One of the most fascinating things I have discovered, from my ten years teaching Value Pricing to professionals, was advertising agencies are more mired in the billable hour than law and accounting firms. This is astonishing when you think about it, since advertising agencies are the epitome of an intellectual capital profession. What else do they create and sell other than ideas? In addition, they have the potential to impact the pricing power of their customers, through brand positioning, differentiation, and other marketing strategies.
When I began working in this profession in 2005, I learned that agencies are expected to fill out spreadsheets, listing their overhead, salaries paid, and other costs of running their agencies. This is used in order to compute hourly rates, or a cost-plus price. This is the economic equivalent of a regulated utility only being allowed to earn a certain Return on Investment on its cost of capital. It doesn’t work very well with utilities; it’s pure insanity in a free market.

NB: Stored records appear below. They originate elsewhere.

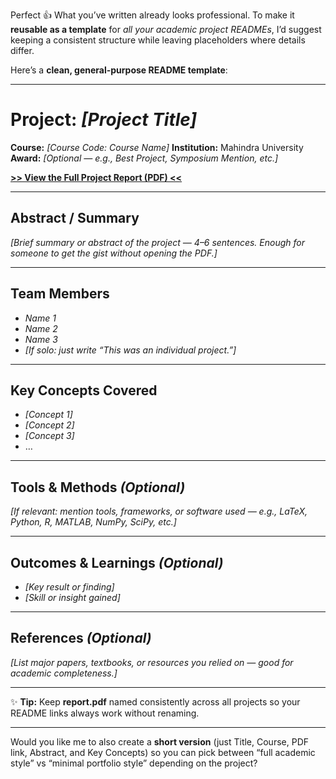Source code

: Perfect 👍 What you’ve written already looks professional. To make it **reusable as a template** for *all your academic project READMEs*, I’d suggest keeping a consistent structure while leaving placeholders where details differ.

Here’s a **clean, general-purpose README template**:

---

# Project: *\[Project Title]*

**Course:** *\[Course Code: Course Name]*
**Institution:** Mahindra University
**Award:** *\[Optional — e.g., Best Project, Symposium Mention, etc.]*

**[>> View the Full Project Report (PDF) <<](report.pdf)**

---

## Abstract / Summary

*\[Brief summary or abstract of the project — 4–6 sentences. Enough for someone to get the gist without opening the PDF.]*

---

## Team Members

* *Name 1*
* *Name 2*
* *Name 3*
* *\[If solo: just write “This was an individual project.”]*

---

## Key Concepts Covered

* *\[Concept 1]*
* *\[Concept 2]*
* *\[Concept 3]*
* …

---

## Tools & Methods *(Optional)*

*\[If relevant: mention tools, frameworks, or software used — e.g., LaTeX, Python, R, MATLAB, NumPy, SciPy, etc.]*

---

## Outcomes & Learnings *(Optional)*

* *\[Key result or finding]*
* *\[Skill or insight gained]*

---

## References *(Optional)*

*\[List major papers, textbooks, or resources you relied on — good for academic completeness.]*

---

✨ **Tip:** Keep **report.pdf** named consistently across all projects so your README links always work without renaming.

---

Would you like me to also create a **short version** (just Title, Course, PDF link, Abstract, and Key Concepts) so you can pick between “full academic style” vs “minimal portfolio style” depending on the project?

Since 2005, I have had the great good fortune of working with the American Association of Advertising Agencies, under the leadership of Tom Finneran, presenting Value Pricing seminars around the country. In 2006, I had the pleasure of meeting Tim Williams, and we have combined our intellectual capital, presenting a series of programs last year for the AAAA. This year, Tim and I will be presenting Value Pricing programs for agencies in Chicago and Las Vegas, as well as for various agency associations.
More exciting, we will launch our LIVE model, Leading Indicators of Value Evaluation, a new revolutionary model that we believe will help advertising agencies make the transition from cost-plus pricing to Value Pricing. Tim is a Senior Fellow of VeraSage, author of Take a Stand for Your Brand and president of Ignition Consulting. Tim is a thought-leader in the advertising world, and it has been an enormous pleasure to be able to work with him.
Tim was recently listed as a resource in the print version of an AdvertisingAge article entitled, Fed-up Agencies Quit Punching the Clock, from the January 22, 2007 edition. You can read the online version here. I was heartened to read some of the quotes in the article from Crispin Porter & Bogusky and Anomaly, two agencies that don’t do timesheets, don’t price by the hour, and utilize Value Pricing. Crispin is on the most innovative agencies in the profession at the moment and according to Jeff Hicks, “We’re in the intellectual-property business. We don’t sell time.”
Anomaly, a New York-based agency started by ex-TBWA executive Carl Johnson also doesn’t have timesheets. I love this quote from Anomaly partner Jason Deland: “We price ourselves on the subjective theory of value. That allows us to structure more varied, entrepreneurial compensation agreements.”
For as much as people love to bash, or outright ignore, theory, the fact is there is nothing more practical than a good theory. The labor theory of value, which is the talisman for the majority of Professional Knowledge Firms, is inflicting incalculable damage to both firms and the customers they are privileged to serve. It focuses on inputs, costs, efforts, efficiency, and activities, all at the expense of output, results, effectiveness and value. It is failing both firms and customers. It’s time to change the conversation, and learn from the trailblazers such as Crispin and Anomaly that are brave enough to chart a new course in their profession.
As more and more agencies adopt the subjective theory of value, we will create a critical mass. The one question I find infinitively fascinating is which profession will reach the “tipping point” first—accounting, law, technolgoy or advertising? If I was a betting man, my money would be on the advertising agencies.